Within the material below, how many lines carry the word "centering"? State only the number.

____ Provided material

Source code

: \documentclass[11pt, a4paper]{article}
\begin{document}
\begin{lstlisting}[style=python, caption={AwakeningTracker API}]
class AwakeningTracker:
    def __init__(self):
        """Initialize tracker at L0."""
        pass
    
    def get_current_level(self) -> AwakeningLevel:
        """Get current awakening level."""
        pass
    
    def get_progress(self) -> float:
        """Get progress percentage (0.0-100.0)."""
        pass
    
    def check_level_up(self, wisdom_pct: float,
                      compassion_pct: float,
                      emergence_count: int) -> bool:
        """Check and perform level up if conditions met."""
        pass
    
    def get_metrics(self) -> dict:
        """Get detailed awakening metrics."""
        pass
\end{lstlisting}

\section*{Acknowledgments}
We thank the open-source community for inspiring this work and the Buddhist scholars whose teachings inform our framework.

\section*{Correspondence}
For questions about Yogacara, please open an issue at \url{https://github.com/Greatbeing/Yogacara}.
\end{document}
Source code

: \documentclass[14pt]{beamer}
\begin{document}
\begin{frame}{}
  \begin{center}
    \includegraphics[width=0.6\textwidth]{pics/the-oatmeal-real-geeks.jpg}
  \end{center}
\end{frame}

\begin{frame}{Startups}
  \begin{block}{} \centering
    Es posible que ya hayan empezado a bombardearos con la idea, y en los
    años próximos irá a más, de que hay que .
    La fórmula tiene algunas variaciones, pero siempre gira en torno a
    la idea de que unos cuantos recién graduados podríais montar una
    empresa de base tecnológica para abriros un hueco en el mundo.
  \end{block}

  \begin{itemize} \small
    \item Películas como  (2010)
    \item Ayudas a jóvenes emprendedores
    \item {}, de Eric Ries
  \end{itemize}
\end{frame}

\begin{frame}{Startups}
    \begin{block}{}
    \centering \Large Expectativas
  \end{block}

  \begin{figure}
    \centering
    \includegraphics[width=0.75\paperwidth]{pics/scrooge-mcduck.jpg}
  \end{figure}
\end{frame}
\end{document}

________

> _Answer section_: 3